The first presidential race since the Supreme Court’s Citizens United v. FEC ruling conferred corporations with freedom of speech rights, the 2012 race saw $1.07 billion raised for Barack Obama and $992.5 million for Mitt Romney through their parties and affiliated Super PACs (highly specialized political committees which make no direct contributions to candidates but undertake independent expenditures towards the election campaign).
In comparison, the President’s new Power Africa initiative, which will help fund building electrical infrastructure for Africa is slated to cost the same $7 billion over the next five years.

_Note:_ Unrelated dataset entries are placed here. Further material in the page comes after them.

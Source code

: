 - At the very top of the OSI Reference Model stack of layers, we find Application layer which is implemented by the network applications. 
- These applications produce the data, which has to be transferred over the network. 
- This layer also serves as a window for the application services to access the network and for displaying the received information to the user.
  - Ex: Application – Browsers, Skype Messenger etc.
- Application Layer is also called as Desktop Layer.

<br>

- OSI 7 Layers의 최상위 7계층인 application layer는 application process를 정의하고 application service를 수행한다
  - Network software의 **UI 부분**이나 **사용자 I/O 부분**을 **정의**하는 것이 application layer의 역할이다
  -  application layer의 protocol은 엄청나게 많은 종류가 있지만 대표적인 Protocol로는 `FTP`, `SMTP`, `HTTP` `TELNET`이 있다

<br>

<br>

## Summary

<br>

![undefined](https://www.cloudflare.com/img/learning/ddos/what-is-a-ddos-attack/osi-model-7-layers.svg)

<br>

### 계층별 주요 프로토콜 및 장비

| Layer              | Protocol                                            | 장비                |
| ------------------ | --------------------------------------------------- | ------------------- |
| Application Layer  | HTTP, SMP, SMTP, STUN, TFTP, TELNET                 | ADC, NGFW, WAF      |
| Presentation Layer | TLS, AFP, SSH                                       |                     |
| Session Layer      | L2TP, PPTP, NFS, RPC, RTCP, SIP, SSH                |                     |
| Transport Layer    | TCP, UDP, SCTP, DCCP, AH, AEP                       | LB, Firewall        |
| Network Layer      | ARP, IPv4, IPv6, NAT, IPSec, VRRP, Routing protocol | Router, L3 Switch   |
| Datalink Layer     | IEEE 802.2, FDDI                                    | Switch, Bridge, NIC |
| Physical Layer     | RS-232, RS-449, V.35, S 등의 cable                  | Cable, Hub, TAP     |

By contrast, however, powering Africa would bring basic access to electricity to the 90 million children who go to primary schools without it; or to the 255 million African patients who are served in health facilities (hospitals, clinics, etc.) in the dark.
It is argued that access to electricity has the greatest positive impact of basic infrastructural development projects. Given that some estimates indicate that for every $1 spent on modernized grids, between $2.80 and $6 is returned to the broader economy, it is no wonder that there is such a large movement seeking to electrify Africa.
This is exactly what the Electrify Africa Act, which is currently working its way through Congress, is meant to ensure. The bill seeks to address some of the shortcomings of the Power Africa initiative. While the President’s initiative is an important start, it represents 5% of the necessary $300 billion needed by 2030 to give electrical access to the 110 million African households currently off the grid.
In Sudan, students were able to improve their pass rate from 57% to 97% in one year with electric lighting. It doesn’t take much to help ensure that cases like these continue to spread across Africa as it is empowered with basic electrical access for all – but it does come at a cost.
The next time you see an election advertisement or hear about the cost of campaign finance on the news, pick up the phone and let your congressmen and women know that you support increased funding for the Power Africa initiative and that you would like to see more support for the Electrify Africa Act. It takes 30 seconds to help improve the lives of millions of Africans.